Buenos Aires — The Buenos Aires Stock Exchange has become more like a bureau de change than a traditional stock market: the bulk of the transactions have much more to do with foreign exchange hedging than with the profitability of investing in market securities. And the Argentine government is well aware of this, and has no qualms about damaging the parities of its own debt instruments in order to temporarily lower the financial quotations of the US dollar and, thus, gain a few hours of respite.
Between Tuesday and Wednesday of this week, the dollar spot (CCL), which is obtained by buying an instrument in the Buenos Aires Stock Exchange and then selling it abroad, went through the roof and public agencies began selling bonds to push prices down.
The AL30 US-dollar bond dropped 9.36% in a single day, to close Wednesday at 22.17% on the Buenos Aires Stock Exchange.
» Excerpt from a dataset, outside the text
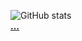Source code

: ![GitHub stats](https://github-readme-stats.vercel.app/api?username=empdo&show_icons=true&count_private=true&theme=dark&bg_color=22272e&hide_border=true)
<br/>
[**...**](https://github.com/empdo?tab=overview&from=2034-12-01/#pinned-items-modal-wrapper)<br/>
In addition to the damage self-inflicted by the Argentine government, there was a global flight to quality that impacted not only the parities of bonds issued under local jurisdiction, but also those issued in the United States. So much so that the GD30 bond fell 8.61% in the United States, to $24.15. This bond already costs 32% less than it did on March 17, hours before Economy Minister Sergio Massa announced that he was going to buy back the instrument.
Market reaction
“The government made clear its intention to take any necessary measure to contain the dollar, which led to a 9% drop in the last half hour of the trading session, leaving the country risk above 2,500 points,” according to a report by Delphos Investment.
The MEP dollar had peaked above 425 pesos yesterday, before falling to around 410.
In the last quarter of the trading session, 100 million nominals were traded, which resulted in a nominal volume of 380 million, marking a record since the issuance of the security.
“The intention to contain the exchange rate is severely affecting bond parities, which are trading at the lowest levels so far this year, falling more than 30% from the maximum reached in February and trading close to values prior to the entry into office of the economy minister,” Delphos Investment.
On the other hand, roker Aurum Valores stated that “the government’s intervention in the last hour collapsed the prices of bonds in pesos and also in dollars”.
It should be taken into account that, according to a statement issued by the Oil Industry Chamber, soybean trading is delayed both due to weather conditions and to the strike in the country’s ports.
However, it does not seem to be a coincidence that the volume traded has dropped sharply in the last two days at the same time that the financial dollar soared, which considerably reduces the attractiveness of the program. It is for this reason, among others, that the Government needs the gap between the CCL and the official rate not to go through the roof.